→ AIM OF THE TASK
The whole listing below should be printed again exactly, with no images.

→ SOURCE MATERIAL
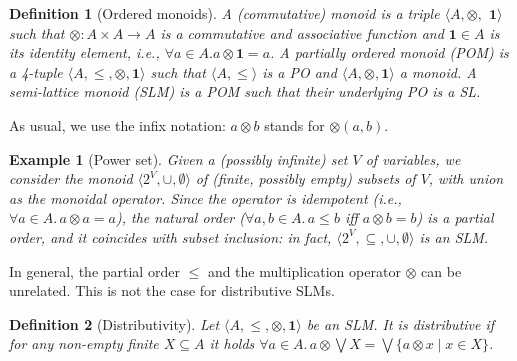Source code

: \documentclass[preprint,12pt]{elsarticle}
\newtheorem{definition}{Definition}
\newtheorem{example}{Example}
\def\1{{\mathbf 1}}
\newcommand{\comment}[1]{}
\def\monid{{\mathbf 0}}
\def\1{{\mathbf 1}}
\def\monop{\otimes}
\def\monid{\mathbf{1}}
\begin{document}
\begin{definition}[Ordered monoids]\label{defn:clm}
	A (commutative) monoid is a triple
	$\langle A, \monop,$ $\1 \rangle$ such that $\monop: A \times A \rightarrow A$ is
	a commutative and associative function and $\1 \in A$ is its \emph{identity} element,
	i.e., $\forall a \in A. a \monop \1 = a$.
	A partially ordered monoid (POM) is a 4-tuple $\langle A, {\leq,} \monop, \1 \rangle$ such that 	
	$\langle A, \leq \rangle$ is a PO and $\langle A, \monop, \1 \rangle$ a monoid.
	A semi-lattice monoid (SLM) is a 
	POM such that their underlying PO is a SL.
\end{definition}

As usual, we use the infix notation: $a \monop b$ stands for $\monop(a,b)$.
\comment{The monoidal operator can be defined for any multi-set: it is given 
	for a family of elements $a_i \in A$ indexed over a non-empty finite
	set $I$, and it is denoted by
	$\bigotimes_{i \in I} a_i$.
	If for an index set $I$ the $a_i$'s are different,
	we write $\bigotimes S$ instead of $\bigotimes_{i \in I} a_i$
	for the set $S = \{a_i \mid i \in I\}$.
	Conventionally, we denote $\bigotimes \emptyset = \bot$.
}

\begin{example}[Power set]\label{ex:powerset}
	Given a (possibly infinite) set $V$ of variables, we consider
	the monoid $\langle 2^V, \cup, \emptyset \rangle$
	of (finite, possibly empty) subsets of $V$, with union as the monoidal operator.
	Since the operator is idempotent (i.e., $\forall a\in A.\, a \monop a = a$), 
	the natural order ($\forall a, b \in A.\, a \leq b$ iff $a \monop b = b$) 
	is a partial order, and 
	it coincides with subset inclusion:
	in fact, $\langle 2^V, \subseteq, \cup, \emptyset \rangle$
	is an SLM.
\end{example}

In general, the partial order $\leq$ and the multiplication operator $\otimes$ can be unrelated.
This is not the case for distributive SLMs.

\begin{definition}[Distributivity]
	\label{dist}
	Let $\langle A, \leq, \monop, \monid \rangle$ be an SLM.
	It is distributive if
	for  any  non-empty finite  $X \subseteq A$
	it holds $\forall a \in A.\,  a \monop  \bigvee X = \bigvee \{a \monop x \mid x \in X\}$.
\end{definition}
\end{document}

→ TASK RESULT
Source code

: \documentclass[preprint,12pt]{elsarticle}
\newtheorem{definition}{Definition}
\newtheorem{example}{Example}
\def\1{{\mathbf 1}}
\newcommand{\comment}[1]{}
\def\monid{{\mathbf 0}}
\def\1{{\mathbf 1}}
\def\monop{\otimes}
\def\monid{\mathbf{1}}
\begin{document}
\begin{definition}[Ordered monoids]\label{defn:clm}
	A (commutative) monoid is a triple
	$\langle A, \monop,$ $\1 \rangle$ such that $\monop: A \times A \rightarrow A$ is
	a commutative and associative function and $\1 \in A$ is its \emph{identity} element,
	i.e., $\forall a \in A. a \monop \1 = a$.
	A partially ordered monoid (POM) is a 4-tuple $\langle A, {\leq,} \monop, \1 \rangle$ such that 	
	$\langle A, \leq \rangle$ is a PO and $\langle A, \monop, \1 \rangle$ a monoid.
	A semi-lattice monoid (SLM) is a 
	POM such that their underlying PO is a SL.
\end{definition}

As usual, we use the infix notation: $a \monop b$ stands for $\monop(a,b)$.
\comment{The monoidal operator can be defined for any multi-set: it is given 
	for a family of elements $a_i \in A$ indexed over a non-empty finite
	set $I$, and it is denoted by
	$\bigotimes_{i \in I} a_i$.
	If for an index set $I$ the $a_i$'s are different,
	we write $\bigotimes S$ instead of $\bigotimes_{i \in I} a_i$
	for the set $S = \{a_i \mid i \in I\}$.
	Conventionally, we denote $\bigotimes \emptyset = \bot$.
}

\begin{example}[Power set]\label{ex:powerset}
	Given a (possibly infinite) set $V$ of variables, we consider
	the monoid $\langle 2^V, \cup, \emptyset \rangle$
	of (finite, possibly empty) subsets of $V$, with union as the monoidal operator.
	Since the operator is idempotent (i.e., $\forall a\in A.\, a \monop a = a$), 
	the natural order ($\forall a, b \in A.\, a \leq b$ iff $a \monop b = b$) 
	is a partial order, and 
	it coincides with subset inclusion:
	in fact, $\langle 2^V, \subseteq, \cup, \emptyset \rangle$
	is an SLM.
\end{example}

In general, the partial order $\leq$ and the multiplication operator $\otimes$ can be unrelated.
This is not the case for distributive SLMs.

\begin{definition}[Distributivity]
	\label{dist}
	Let $\langle A, \leq, \monop, \monid \rangle$ be an SLM.
	It is distributive if
	for  any  non-empty finite  $X \subseteq A$
	it holds $\forall a \in A.\,  a \monop  \bigvee X = \bigvee \{a \monop x \mid x \in X\}$.
\end{definition}
\end{document}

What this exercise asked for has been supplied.